*TASK REQUIREMENTS*. Look for the word "UNIQUE" in the material below. Copy each line that has it.

== RECORD EXCERPTS ==

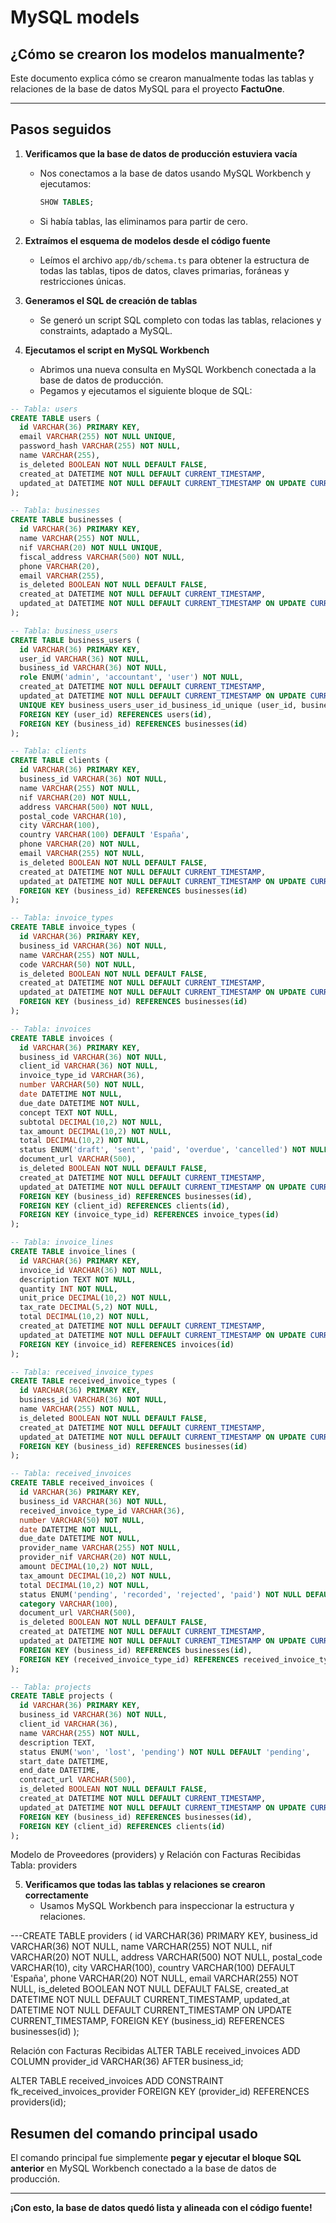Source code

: # MySQL models

## ¿Cómo se crearon los modelos manualmente?

Este documento explica cómo se crearon manualmente todas las tablas y relaciones de la base de datos MySQL para el proyecto **FactuOne**.

---

## Pasos seguidos

1. **Verificamos que la base de datos de producción estuviera vacía**
   - Nos conectamos a la base de datos usando MySQL Workbench y ejecutamos:
     ```sql
     SHOW TABLES;
     ```
   - Si había tablas, las eliminamos para partir de cero.

2. **Extraímos el esquema de modelos desde el código fuente**
   - Leímos el archivo `app/db/schema.ts` para obtener la estructura de todas las tablas, tipos de datos, claves primarias, foráneas y restricciones únicas.

3. **Generamos el SQL de creación de tablas**
   - Se generó un script SQL completo con todas las tablas, relaciones y constraints, adaptado a MySQL.

4. **Ejecutamos el script en MySQL Workbench**
   - Abrimos una nueva consulta en MySQL Workbench conectada a la base de datos de producción.
   - Pegamos y ejecutamos el siguiente bloque de SQL:

```sql
-- Tabla: users
CREATE TABLE users (
  id VARCHAR(36) PRIMARY KEY,
  email VARCHAR(255) NOT NULL UNIQUE,
  password_hash VARCHAR(255) NOT NULL,
  name VARCHAR(255),
  is_deleted BOOLEAN NOT NULL DEFAULT FALSE,
  created_at DATETIME NOT NULL DEFAULT CURRENT_TIMESTAMP,
  updated_at DATETIME NOT NULL DEFAULT CURRENT_TIMESTAMP ON UPDATE CURRENT_TIMESTAMP
);

-- Tabla: businesses
CREATE TABLE businesses (
  id VARCHAR(36) PRIMARY KEY,
  name VARCHAR(255) NOT NULL,
  nif VARCHAR(20) NOT NULL UNIQUE,
  fiscal_address VARCHAR(500) NOT NULL,
  phone VARCHAR(20),
  email VARCHAR(255),
  is_deleted BOOLEAN NOT NULL DEFAULT FALSE,
  created_at DATETIME NOT NULL DEFAULT CURRENT_TIMESTAMP,
  updated_at DATETIME NOT NULL DEFAULT CURRENT_TIMESTAMP ON UPDATE CURRENT_TIMESTAMP
);

-- Tabla: business_users
CREATE TABLE business_users (
  id VARCHAR(36) PRIMARY KEY,
  user_id VARCHAR(36) NOT NULL,
  business_id VARCHAR(36) NOT NULL,
  role ENUM('admin', 'accountant', 'user') NOT NULL,
  created_at DATETIME NOT NULL DEFAULT CURRENT_TIMESTAMP,
  updated_at DATETIME NOT NULL DEFAULT CURRENT_TIMESTAMP ON UPDATE CURRENT_TIMESTAMP,
  UNIQUE KEY business_users_user_id_business_id_unique (user_id, business_id),
  FOREIGN KEY (user_id) REFERENCES users(id),
  FOREIGN KEY (business_id) REFERENCES businesses(id)
);

-- Tabla: clients
CREATE TABLE clients (
  id VARCHAR(36) PRIMARY KEY,
  business_id VARCHAR(36) NOT NULL,
  name VARCHAR(255) NOT NULL,
  nif VARCHAR(20) NOT NULL,
  address VARCHAR(500) NOT NULL,
  postal_code VARCHAR(10),
  city VARCHAR(100),
  country VARCHAR(100) DEFAULT 'España',
  phone VARCHAR(20) NOT NULL,
  email VARCHAR(255) NOT NULL,
  is_deleted BOOLEAN NOT NULL DEFAULT FALSE,
  created_at DATETIME NOT NULL DEFAULT CURRENT_TIMESTAMP,
  updated_at DATETIME NOT NULL DEFAULT CURRENT_TIMESTAMP ON UPDATE CURRENT_TIMESTAMP,
  FOREIGN KEY (business_id) REFERENCES businesses(id)
);

-- Tabla: invoice_types
CREATE TABLE invoice_types (
  id VARCHAR(36) PRIMARY KEY,
  business_id VARCHAR(36) NOT NULL,
  name VARCHAR(255) NOT NULL,
  code VARCHAR(50) NOT NULL,
  is_deleted BOOLEAN NOT NULL DEFAULT FALSE,
  created_at DATETIME NOT NULL DEFAULT CURRENT_TIMESTAMP,
  updated_at DATETIME NOT NULL DEFAULT CURRENT_TIMESTAMP ON UPDATE CURRENT_TIMESTAMP,
  FOREIGN KEY (business_id) REFERENCES businesses(id)
);

-- Tabla: invoices
CREATE TABLE invoices (
  id VARCHAR(36) PRIMARY KEY,
  business_id VARCHAR(36) NOT NULL,
  client_id VARCHAR(36) NOT NULL,
  invoice_type_id VARCHAR(36),
  number VARCHAR(50) NOT NULL,
  date DATETIME NOT NULL,
  due_date DATETIME NOT NULL,
  concept TEXT NOT NULL,
  subtotal DECIMAL(10,2) NOT NULL,
  tax_amount DECIMAL(10,2) NOT NULL,
  total DECIMAL(10,2) NOT NULL,
  status ENUM('draft', 'sent', 'paid', 'overdue', 'cancelled') NOT NULL DEFAULT 'draft',
  document_url VARCHAR(500),
  is_deleted BOOLEAN NOT NULL DEFAULT FALSE,
  created_at DATETIME NOT NULL DEFAULT CURRENT_TIMESTAMP,
  updated_at DATETIME NOT NULL DEFAULT CURRENT_TIMESTAMP ON UPDATE CURRENT_TIMESTAMP,
  FOREIGN KEY (business_id) REFERENCES businesses(id),
  FOREIGN KEY (client_id) REFERENCES clients(id),
  FOREIGN KEY (invoice_type_id) REFERENCES invoice_types(id)
);

-- Tabla: invoice_lines
CREATE TABLE invoice_lines (
  id VARCHAR(36) PRIMARY KEY,
  invoice_id VARCHAR(36) NOT NULL,
  description TEXT NOT NULL,
  quantity INT NOT NULL,
  unit_price DECIMAL(10,2) NOT NULL,
  tax_rate DECIMAL(5,2) NOT NULL,
  total DECIMAL(10,2) NOT NULL,
  created_at DATETIME NOT NULL DEFAULT CURRENT_TIMESTAMP,
  updated_at DATETIME NOT NULL DEFAULT CURRENT_TIMESTAMP ON UPDATE CURRENT_TIMESTAMP,
  FOREIGN KEY (invoice_id) REFERENCES invoices(id)
);

-- Tabla: received_invoice_types
CREATE TABLE received_invoice_types (
  id VARCHAR(36) PRIMARY KEY,
  business_id VARCHAR(36) NOT NULL,
  name VARCHAR(255) NOT NULL,
  is_deleted BOOLEAN NOT NULL DEFAULT FALSE,
  created_at DATETIME NOT NULL DEFAULT CURRENT_TIMESTAMP,
  updated_at DATETIME NOT NULL DEFAULT CURRENT_TIMESTAMP ON UPDATE CURRENT_TIMESTAMP,
  FOREIGN KEY (business_id) REFERENCES businesses(id)
);

-- Tabla: received_invoices
CREATE TABLE received_invoices (
  id VARCHAR(36) PRIMARY KEY,
  business_id VARCHAR(36) NOT NULL,
  received_invoice_type_id VARCHAR(36),
  number VARCHAR(50) NOT NULL,
  date DATETIME NOT NULL,
  due_date DATETIME NOT NULL,
  provider_name VARCHAR(255) NOT NULL,
  provider_nif VARCHAR(20) NOT NULL,
  amount DECIMAL(10,2) NOT NULL,
  tax_amount DECIMAL(10,2) NOT NULL,
  total DECIMAL(10,2) NOT NULL,
  status ENUM('pending', 'recorded', 'rejected', 'paid') NOT NULL DEFAULT 'pending',
  category VARCHAR(100),
  document_url VARCHAR(500),
  is_deleted BOOLEAN NOT NULL DEFAULT FALSE,
  created_at DATETIME NOT NULL DEFAULT CURRENT_TIMESTAMP,
  updated_at DATETIME NOT NULL DEFAULT CURRENT_TIMESTAMP ON UPDATE CURRENT_TIMESTAMP,
  FOREIGN KEY (business_id) REFERENCES businesses(id),
  FOREIGN KEY (received_invoice_type_id) REFERENCES received_invoice_types(id)
);

-- Tabla: projects
CREATE TABLE projects (
  id VARCHAR(36) PRIMARY KEY,
  business_id VARCHAR(36) NOT NULL,
  client_id VARCHAR(36),
  name VARCHAR(255) NOT NULL,
  description TEXT,
  status ENUM('won', 'lost', 'pending') NOT NULL DEFAULT 'pending',
  start_date DATETIME,
  end_date DATETIME,
  contract_url VARCHAR(500),
  is_deleted BOOLEAN NOT NULL DEFAULT FALSE,
  created_at DATETIME NOT NULL DEFAULT CURRENT_TIMESTAMP,
  updated_at DATETIME NOT NULL DEFAULT CURRENT_TIMESTAMP ON UPDATE CURRENT_TIMESTAMP,
  FOREIGN KEY (business_id) REFERENCES businesses(id),
  FOREIGN KEY (client_id) REFERENCES clients(id)
);
```
Modelo de Proveedores (providers) y Relación con Facturas Recibidas
Tabla: providers

5. **Verificamos que todas las tablas y relaciones se crearon correctamente**
   - Usamos MySQL Workbench para inspeccionar la estructura y relaciones.

---CREATE TABLE providers (
  id VARCHAR(36) PRIMARY KEY,
  business_id VARCHAR(36) NOT NULL,
  name VARCHAR(255) NOT NULL,
  nif VARCHAR(20) NOT NULL,
  address VARCHAR(500) NOT NULL,
  postal_code VARCHAR(10),
  city VARCHAR(100),
  country VARCHAR(100) DEFAULT 'España',
  phone VARCHAR(20) NOT NULL,
  email VARCHAR(255) NOT NULL,
  is_deleted BOOLEAN NOT NULL DEFAULT FALSE,
  created_at DATETIME NOT NULL DEFAULT CURRENT_TIMESTAMP,
  updated_at DATETIME NOT NULL DEFAULT CURRENT_TIMESTAMP ON UPDATE CURRENT_TIMESTAMP,
  FOREIGN KEY (business_id) REFERENCES businesses(id)
);

Relación con Facturas Recibidas
ALTER TABLE received_invoices
ADD COLUMN provider_id VARCHAR(36) AFTER business_id;

ALTER TABLE received_invoices
ADD CONSTRAINT fk_received_invoices_provider
FOREIGN KEY (provider_id) REFERENCES providers(id);


## Resumen del comando principal usado

El comando principal fue simplemente **pegar y ejecutar el bloque SQL anterior** en MySQL Workbench conectado a la base de datos de producción.

---

**¡Con esto, la base de datos quedó lista y alineada con el código fuente!**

===

*RESULT OF THIS EXERCISE*.
  email VARCHAR(255) NOT NULL UNIQUE,
  nif VARCHAR(20) NOT NULL UNIQUE,
  UNIQUE KEY business_users_user_id_business_id_unique (user_id, business_id),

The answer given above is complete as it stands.